(Collected data entries)

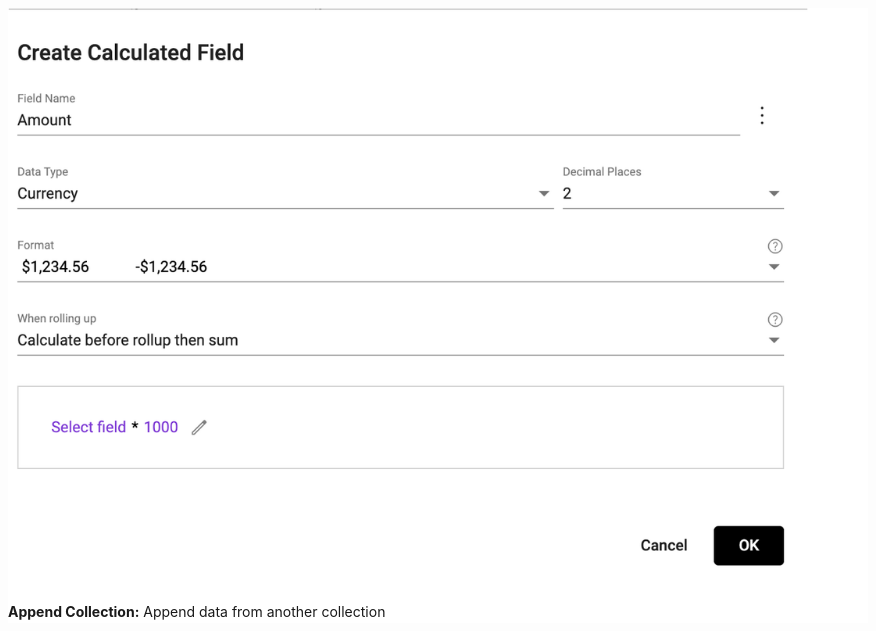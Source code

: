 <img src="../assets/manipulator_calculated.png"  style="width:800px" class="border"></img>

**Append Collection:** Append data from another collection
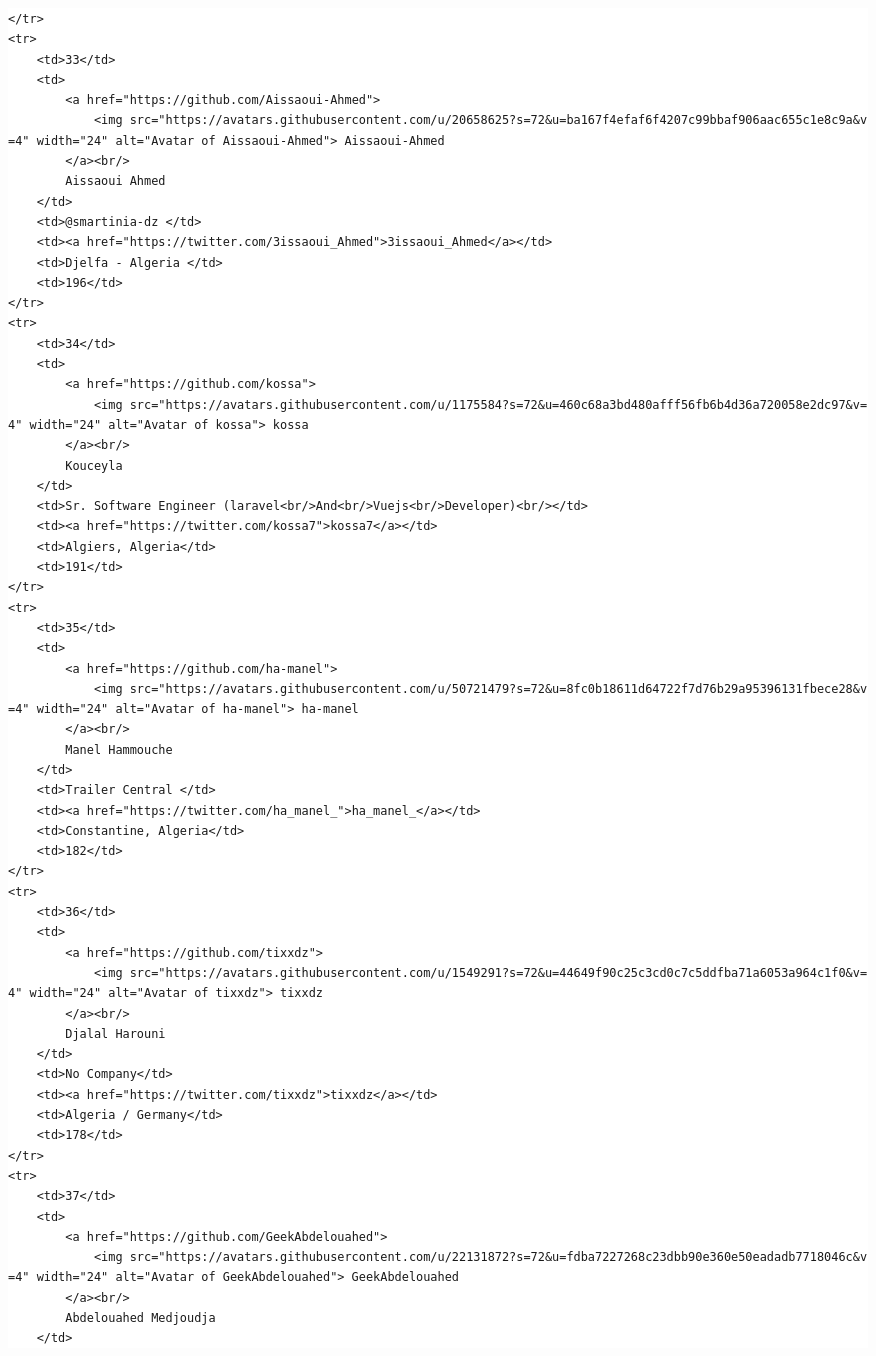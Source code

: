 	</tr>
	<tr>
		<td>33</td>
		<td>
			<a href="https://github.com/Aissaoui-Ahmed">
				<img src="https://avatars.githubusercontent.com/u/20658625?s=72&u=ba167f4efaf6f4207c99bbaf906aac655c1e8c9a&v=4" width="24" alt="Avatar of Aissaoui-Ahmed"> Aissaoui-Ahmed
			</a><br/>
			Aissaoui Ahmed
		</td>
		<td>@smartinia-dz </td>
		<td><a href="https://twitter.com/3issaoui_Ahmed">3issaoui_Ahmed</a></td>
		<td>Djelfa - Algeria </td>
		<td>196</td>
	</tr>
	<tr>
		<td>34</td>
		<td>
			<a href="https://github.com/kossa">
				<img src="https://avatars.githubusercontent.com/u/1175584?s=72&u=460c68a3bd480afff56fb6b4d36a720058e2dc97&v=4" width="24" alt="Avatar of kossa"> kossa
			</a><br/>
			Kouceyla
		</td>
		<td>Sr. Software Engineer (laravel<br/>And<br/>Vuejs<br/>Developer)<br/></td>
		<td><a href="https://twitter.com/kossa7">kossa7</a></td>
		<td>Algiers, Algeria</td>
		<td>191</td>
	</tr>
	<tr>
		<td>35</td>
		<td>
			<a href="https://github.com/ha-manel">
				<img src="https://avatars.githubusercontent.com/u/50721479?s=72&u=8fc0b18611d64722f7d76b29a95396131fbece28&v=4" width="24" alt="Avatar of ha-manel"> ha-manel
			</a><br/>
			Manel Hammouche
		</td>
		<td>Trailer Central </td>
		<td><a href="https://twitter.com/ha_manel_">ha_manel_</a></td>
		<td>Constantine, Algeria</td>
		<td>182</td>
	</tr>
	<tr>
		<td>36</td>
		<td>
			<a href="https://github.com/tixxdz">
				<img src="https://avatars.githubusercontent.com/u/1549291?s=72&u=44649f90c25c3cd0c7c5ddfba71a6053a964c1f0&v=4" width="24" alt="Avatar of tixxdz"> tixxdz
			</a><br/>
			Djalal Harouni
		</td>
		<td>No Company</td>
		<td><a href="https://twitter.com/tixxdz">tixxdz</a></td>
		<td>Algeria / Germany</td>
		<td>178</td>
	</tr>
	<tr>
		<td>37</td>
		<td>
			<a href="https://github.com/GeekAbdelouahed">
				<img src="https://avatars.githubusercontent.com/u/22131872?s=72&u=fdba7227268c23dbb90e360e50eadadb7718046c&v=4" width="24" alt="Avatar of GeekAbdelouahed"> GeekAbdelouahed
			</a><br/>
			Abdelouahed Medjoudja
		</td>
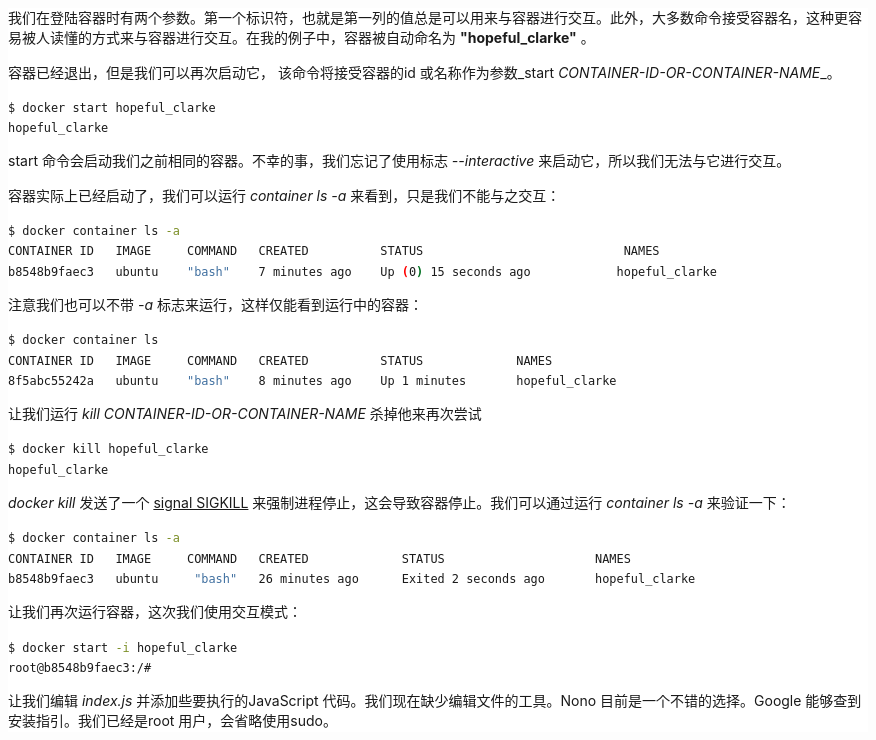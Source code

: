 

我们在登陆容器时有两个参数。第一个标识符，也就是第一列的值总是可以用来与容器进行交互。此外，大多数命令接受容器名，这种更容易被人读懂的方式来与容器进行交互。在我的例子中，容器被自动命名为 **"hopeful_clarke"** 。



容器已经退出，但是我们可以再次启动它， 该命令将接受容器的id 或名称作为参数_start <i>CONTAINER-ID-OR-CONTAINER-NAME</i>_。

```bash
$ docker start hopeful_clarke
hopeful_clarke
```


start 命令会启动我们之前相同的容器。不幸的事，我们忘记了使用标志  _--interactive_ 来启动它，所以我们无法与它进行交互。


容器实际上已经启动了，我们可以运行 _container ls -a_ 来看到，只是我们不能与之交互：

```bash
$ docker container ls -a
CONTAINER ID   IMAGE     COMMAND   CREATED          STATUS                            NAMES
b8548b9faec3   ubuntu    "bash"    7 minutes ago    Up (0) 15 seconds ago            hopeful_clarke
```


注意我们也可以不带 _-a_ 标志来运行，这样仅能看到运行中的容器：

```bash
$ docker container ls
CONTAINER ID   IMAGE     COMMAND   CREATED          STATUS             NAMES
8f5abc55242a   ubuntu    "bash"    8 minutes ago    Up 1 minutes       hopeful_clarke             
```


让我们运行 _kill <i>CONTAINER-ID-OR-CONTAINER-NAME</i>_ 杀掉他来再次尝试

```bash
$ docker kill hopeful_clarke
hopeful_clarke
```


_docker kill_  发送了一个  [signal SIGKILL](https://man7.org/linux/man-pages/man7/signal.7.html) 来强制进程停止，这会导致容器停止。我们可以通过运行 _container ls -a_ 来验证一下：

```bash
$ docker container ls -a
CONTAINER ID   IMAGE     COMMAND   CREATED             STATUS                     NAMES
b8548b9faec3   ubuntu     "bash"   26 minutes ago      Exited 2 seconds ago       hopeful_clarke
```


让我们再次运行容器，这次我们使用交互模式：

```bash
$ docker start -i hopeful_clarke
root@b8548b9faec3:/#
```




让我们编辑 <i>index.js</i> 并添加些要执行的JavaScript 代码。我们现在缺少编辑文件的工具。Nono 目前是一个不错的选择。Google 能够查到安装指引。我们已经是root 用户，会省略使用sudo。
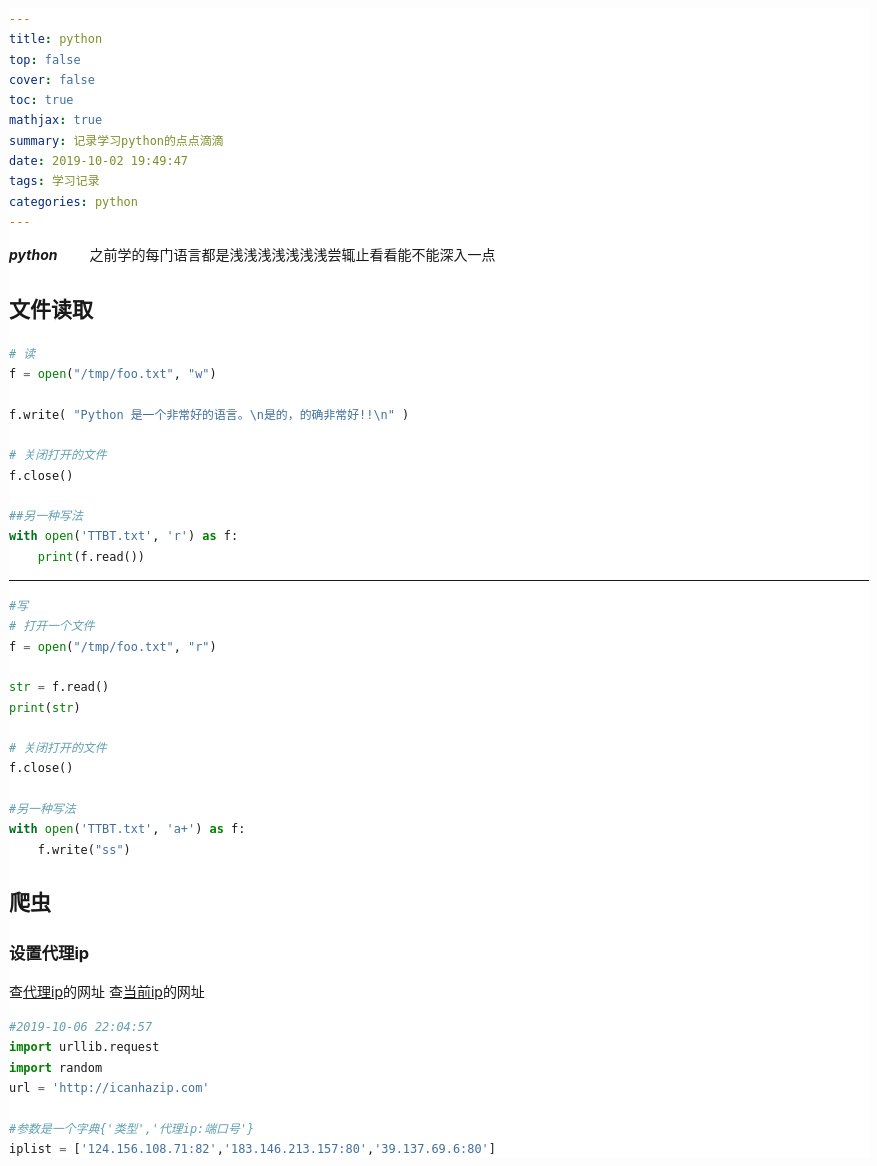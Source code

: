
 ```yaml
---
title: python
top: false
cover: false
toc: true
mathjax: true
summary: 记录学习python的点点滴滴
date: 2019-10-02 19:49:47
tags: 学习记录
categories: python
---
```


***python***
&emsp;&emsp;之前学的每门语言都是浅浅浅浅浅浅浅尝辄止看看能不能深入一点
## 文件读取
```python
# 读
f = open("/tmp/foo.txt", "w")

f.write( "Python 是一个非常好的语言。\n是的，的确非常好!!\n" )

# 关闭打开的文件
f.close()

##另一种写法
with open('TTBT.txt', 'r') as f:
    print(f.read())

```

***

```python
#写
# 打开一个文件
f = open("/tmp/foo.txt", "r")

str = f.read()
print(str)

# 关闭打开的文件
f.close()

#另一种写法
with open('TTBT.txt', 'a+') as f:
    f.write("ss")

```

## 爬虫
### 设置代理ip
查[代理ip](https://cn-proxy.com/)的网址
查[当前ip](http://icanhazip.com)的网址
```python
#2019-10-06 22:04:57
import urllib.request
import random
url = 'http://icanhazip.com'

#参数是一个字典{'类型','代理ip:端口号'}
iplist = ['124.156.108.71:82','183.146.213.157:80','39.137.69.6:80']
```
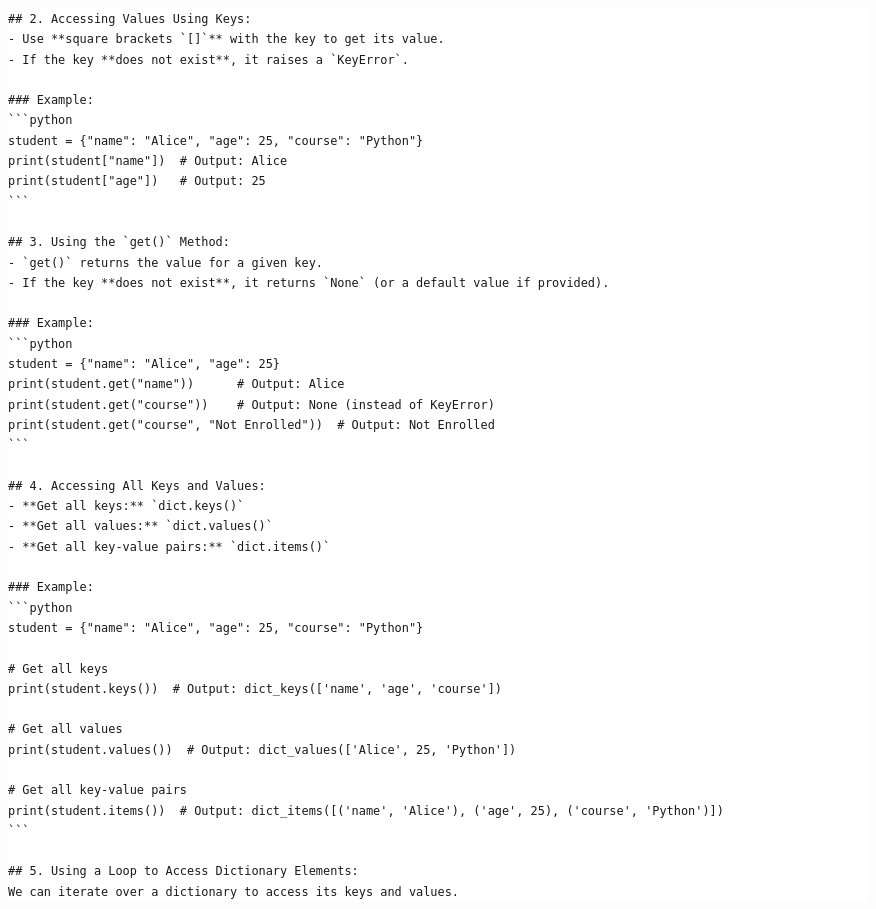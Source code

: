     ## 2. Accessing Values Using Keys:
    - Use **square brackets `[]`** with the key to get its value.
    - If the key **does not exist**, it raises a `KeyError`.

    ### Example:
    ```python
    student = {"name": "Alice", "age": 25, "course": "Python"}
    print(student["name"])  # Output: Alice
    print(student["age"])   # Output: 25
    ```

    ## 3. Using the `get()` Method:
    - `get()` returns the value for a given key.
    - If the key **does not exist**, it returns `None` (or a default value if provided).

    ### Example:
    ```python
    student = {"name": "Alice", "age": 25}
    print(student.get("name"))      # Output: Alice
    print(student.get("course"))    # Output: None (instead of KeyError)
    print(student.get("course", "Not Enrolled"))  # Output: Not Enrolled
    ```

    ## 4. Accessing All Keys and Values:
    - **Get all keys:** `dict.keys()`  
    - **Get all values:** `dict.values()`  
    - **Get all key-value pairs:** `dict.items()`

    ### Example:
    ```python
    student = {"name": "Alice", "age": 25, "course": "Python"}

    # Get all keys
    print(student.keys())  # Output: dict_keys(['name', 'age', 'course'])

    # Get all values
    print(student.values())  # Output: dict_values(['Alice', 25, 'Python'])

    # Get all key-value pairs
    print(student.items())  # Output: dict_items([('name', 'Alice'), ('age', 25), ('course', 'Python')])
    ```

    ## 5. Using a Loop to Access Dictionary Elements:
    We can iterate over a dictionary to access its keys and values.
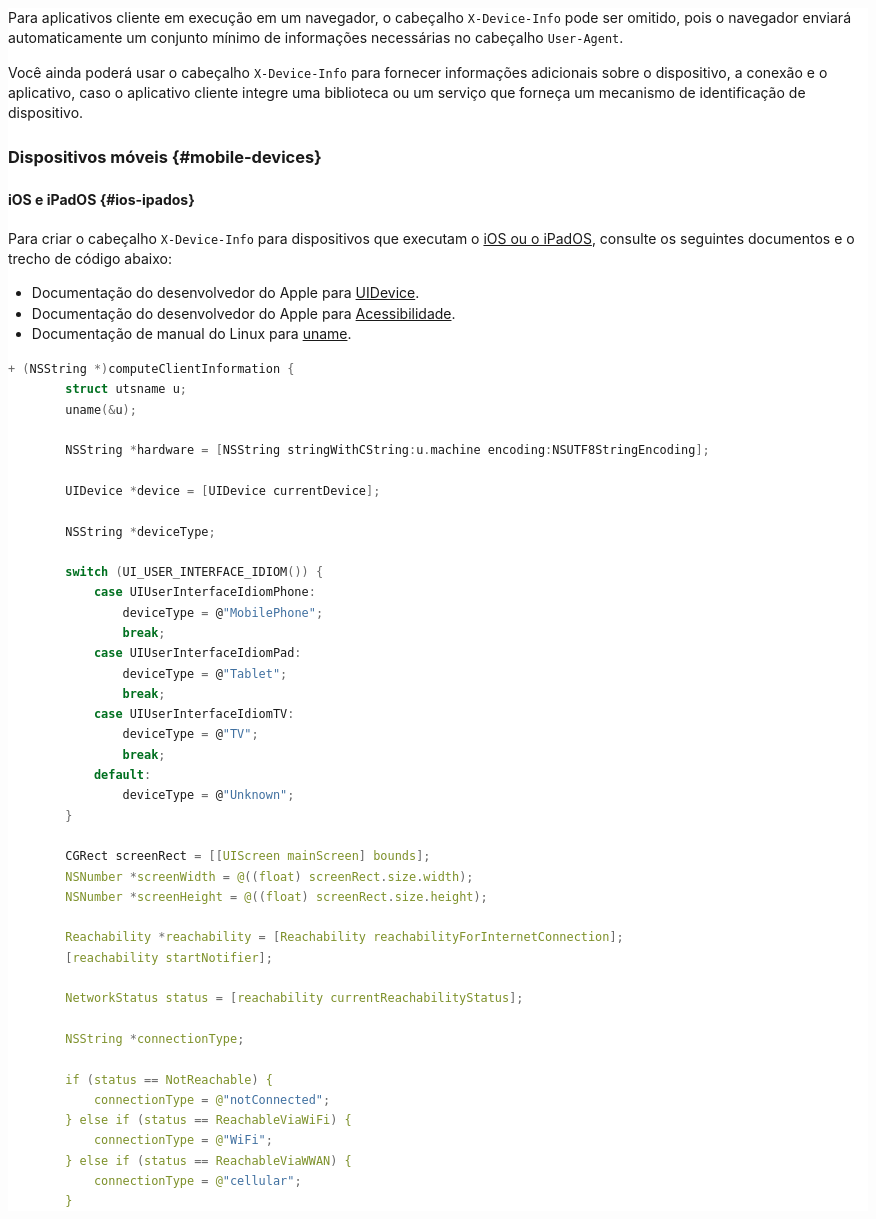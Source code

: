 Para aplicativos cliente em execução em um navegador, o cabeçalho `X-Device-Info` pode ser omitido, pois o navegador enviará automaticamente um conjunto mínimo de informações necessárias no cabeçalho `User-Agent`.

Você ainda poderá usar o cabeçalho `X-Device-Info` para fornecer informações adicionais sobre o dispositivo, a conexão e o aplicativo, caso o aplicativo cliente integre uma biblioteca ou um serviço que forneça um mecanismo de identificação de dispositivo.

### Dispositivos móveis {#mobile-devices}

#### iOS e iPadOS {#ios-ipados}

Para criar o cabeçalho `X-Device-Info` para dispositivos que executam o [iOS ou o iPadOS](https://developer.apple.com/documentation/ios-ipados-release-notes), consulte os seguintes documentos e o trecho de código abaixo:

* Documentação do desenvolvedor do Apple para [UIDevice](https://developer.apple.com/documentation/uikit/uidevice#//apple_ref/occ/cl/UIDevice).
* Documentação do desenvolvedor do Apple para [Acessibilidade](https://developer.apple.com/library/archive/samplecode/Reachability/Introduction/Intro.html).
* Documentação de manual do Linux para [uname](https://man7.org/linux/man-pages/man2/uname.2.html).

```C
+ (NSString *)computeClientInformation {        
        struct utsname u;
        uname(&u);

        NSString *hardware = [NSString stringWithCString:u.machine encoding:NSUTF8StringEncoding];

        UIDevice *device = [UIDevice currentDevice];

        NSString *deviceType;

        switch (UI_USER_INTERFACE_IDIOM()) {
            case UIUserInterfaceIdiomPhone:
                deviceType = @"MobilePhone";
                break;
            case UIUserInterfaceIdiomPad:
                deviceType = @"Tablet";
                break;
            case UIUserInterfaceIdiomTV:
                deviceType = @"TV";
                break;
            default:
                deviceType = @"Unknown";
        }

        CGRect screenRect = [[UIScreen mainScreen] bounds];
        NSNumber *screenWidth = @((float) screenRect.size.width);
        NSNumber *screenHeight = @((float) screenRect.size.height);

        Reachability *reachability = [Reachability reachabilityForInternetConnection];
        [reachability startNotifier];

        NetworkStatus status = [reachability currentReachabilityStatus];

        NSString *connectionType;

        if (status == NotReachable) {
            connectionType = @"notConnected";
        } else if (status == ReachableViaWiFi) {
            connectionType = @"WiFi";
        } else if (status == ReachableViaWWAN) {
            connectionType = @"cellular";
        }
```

**Work task:** Gather from the data above every line with the string "desenvolvedor".

**Answer to this exercise:**
* Documentação do desenvolvedor do Apple para [UIDevice](https://developer.apple.com/documentation/uikit/uidevice#//apple_ref/occ/cl/UIDevice).
* Documentação do desenvolvedor do Apple para [Acessibilidade](https://developer.apple.com/library/archive/samplecode/Reachability/Introduction/Intro.html).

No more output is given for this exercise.